■ ASSIGNMENT ■
Output nothing except the lines from the one containing "## Build for iOS Device" through the final line of the data, both included, typed exactly, minus the pictures.
[Opening DATA FOR THIS EXERCISE section]
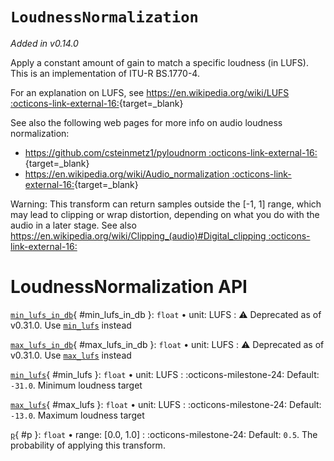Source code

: # `LoudnessNormalization`

_Added in v0.14.0_

Apply a constant amount of gain to match a specific loudness (in LUFS). This is an
implementation of ITU-R BS.1770-4.

For an explanation on LUFS, see [https://en.wikipedia.org/wiki/LUFS :octicons-link-external-16:](https://en.wikipedia.org/wiki/LUFS){target=_blank}

See also the following web pages for more info on audio loudness normalization:

* [https://github.com/csteinmetz1/pyloudnorm :octicons-link-external-16:](https://github.com/csteinmetz1/pyloudnorm){target=_blank}
* [https://en.wikipedia.org/wiki/Audio_normalization :octicons-link-external-16:](https://en.wikipedia.org/wiki/Audio_normalization){target=_blank}

Warning: This transform can return samples outside the [-1, 1] range, which may lead to
clipping or wrap distortion, depending on what you do with the audio in a later stage.
See also [https://en.wikipedia.org/wiki/Clipping_(audio)#Digital_clipping :octicons-link-external-16:](https://en.wikipedia.org/wiki/Clipping_(audio)#Digital_clipping)

# LoudnessNormalization API

[`min_lufs_in_db`](#min_lufs_in_db){ #min_lufs_in_db }: `float` • unit: LUFS
:   :warning: Deprecated as of v0.31.0. Use [`min_lufs`](#min_lufs) instead

[`max_lufs_in_db`](#max_lufs_in_db){ #max_lufs_in_db }: `float` • unit: LUFS
:   :warning: Deprecated as of v0.31.0. Use [`max_lufs`](#max_lufs) instead

[`min_lufs`](#min_lufs){ #min_lufs }: `float` • unit: LUFS
:   :octicons-milestone-24: Default: `-31.0`. Minimum loudness target

[`max_lufs`](#max_lufs){ #max_lufs }: `float` • unit: LUFS
:   :octicons-milestone-24: Default: `-13.0`. Maximum loudness target

[`p`](#p){ #p }: `float` • range: [0.0, 1.0]
:   :octicons-milestone-24: Default: `0.5`. The probability of applying this transform.
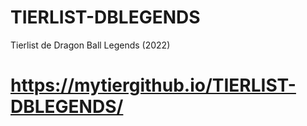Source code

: # TIERLIST-DBLEGENDS
Tierlist de Dragon Ball Legends (2022)
<br><h1>https://mytiergithub.io/TIERLIST-DBLEGENDS/</h1>
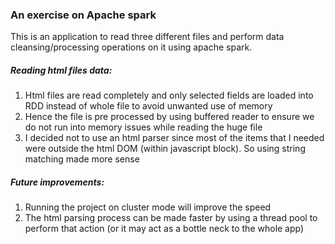 ### An exercise on Apache spark

This is an application to read three different files and perform data cleansing/processing operations on it using apache spark.

##### Reading html files data:
1. Html files are read completely and only selected fields are loaded into RDD instead of whole file to avoid unwanted use of memory
2. Hence the file is pre processed by using buffered reader to ensure we do not run into memory issues while reading the huge file 
3. I decided not to use an html parser since most of the items that I needed were outside the html DOM (within javascript block). So using string matching made more sense

##### Future improvements:
1. Running the project on cluster mode will improve the speed 
2. The html parsing process can be made faster by using a thread pool to perform that action (or it may act as a bottle neck to the whole app)

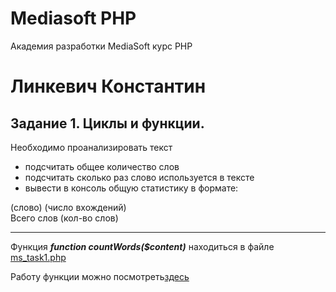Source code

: # Mediasoft PHP
Академия разработки MediaSoft курс PHP
# Линкевич Константин
## Задание 1. Циклы и функции.
<p>Необходимо проанализировать текст</p>
<ul>
  <li>подсчитать общее количество слов</li>
  <li>подсчитать сколько раз слово используется в тексте</li>
  <li>вывести в консоль общую статистику в формате:</li>
 </ul> 
  (слово) (число вхождений)<br>
  Всего слов (кол-во слов)<br>
  <hr>
  
  Функция ***function countWords($content)*** находиться в файле
  [ms_task1.php](https://github.com/constalink35/MediasoftPHP/blob/master/ms_task1.php)
  
  Работу функции можно посмотреть[здесь](https://kvltest.000webhostapp.com/ms_task1.php)
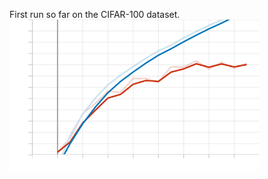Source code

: First run so far on the CIFAR-100 dataset.
<img src="Accuracy.svg" alt="Accuracy of training set and validation set" width="400"/>
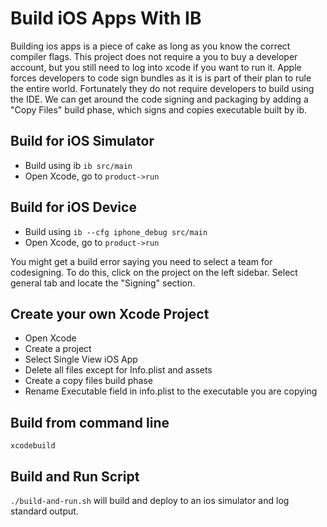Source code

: Build iOS Apps With IB
==========================

Building ios apps is a piece of cake as long as you know the correct compiler flags. This project does not require a you to buy a developer account, but you still need to log into xcode if you want to run it. Apple forces developers to code sign bundles as it is is part of their plan to rule the entire world. Fortunately they do not require developers to build using the IDE. We can get around the code signing and packaging by adding a "Copy Files" build phase, which signs and copies executable built by ib.

## Build for iOS Simulator

- Build using ib `ib src/main`
- Open Xcode, go to  `product->run`

## Build for iOS Device

- Build using `ib --cfg iphone_debug src/main`
- Open Xcode, go to `product->run`

You might get a build error saying you need to select a team for codesigning. To do this, click on the project on the left sidebar. Select general tab and locate the "Signing" section.

## Create your own Xcode Project

- Open Xcode
- Create a project
- Select Single View iOS App
- Delete all files except for Info.plist and assets
- Create a copy files build phase
- Rename Executable field in info.plist to the executable you are copying

## Build from command line

`xcodebuild`


## Build and Run Script

`./build-and-run.sh` will build and deploy to an ios simulator and log standard output.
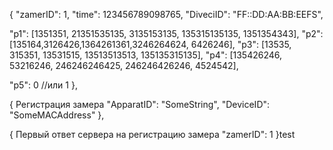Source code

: {
"zamerID": 1,
"time": 123456789098765,
"DiveciID": "FF::DD:AA:BB:EEFS",

"p1": [1351351, 21351535135, 3135153135, 135315135135, 1351354343],
"p2": [135164,3126426,1364261361,3246264624, 6426246],
"p3": [13535, 315351, 13531515, 13513513513, 135135315135],
"p4": [135426246, 53216246, 246246246425, 246246426246, 4524542],

"p5": 0 //или 1
},

{ Регистрация замера
"ApparatID": "SomeString",
"DeviceID": "SomeMACAddress"
},

{ Первый ответ сервера на регистрацию замера
"zamerID": 1
}test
[Closing DATA FOR THIS EXERCISE section]
■ TASK OUTPUT ■
## Build for iOS Device

- Build using `ib --cfg iphone_debug src/main`
- Open Xcode, go to `product->run`

You might get a build error saying you need to select a team for codesigning. To do this, click on the project on the left sidebar. Select general tab and locate the "Signing" section.

## Create your own Xcode Project

- Open Xcode
- Create a project
- Select Single View iOS App
- Delete all files except for Info.plist and assets
- Create a copy files build phase
- Rename Executable field in info.plist to the executable you are copying

## Build from command line

`xcodebuild`


## Build and Run Script

`./build-and-run.sh` will build and deploy to an ios simulator and log standard output.
Source code

: {
"zamerID": 1,
"time": 123456789098765,
"DiveciID": "FF::DD:AA:BB:EEFS",

"p1": [1351351, 21351535135, 3135153135, 135315135135, 1351354343],
"p2": [135164,3126426,1364261361,3246264624, 6426246],
"p3": [13535, 315351, 13531515, 13513513513, 135135315135],
"p4": [135426246, 53216246, 246246246425, 246246426246, 4524542],

"p5": 0 //или 1
},

{ Регистрация замера
"ApparatID": "SomeString",
"DeviceID": "SomeMACAddress"
},

{ Первый ответ сервера на регистрацию замера
"zamerID": 1
}test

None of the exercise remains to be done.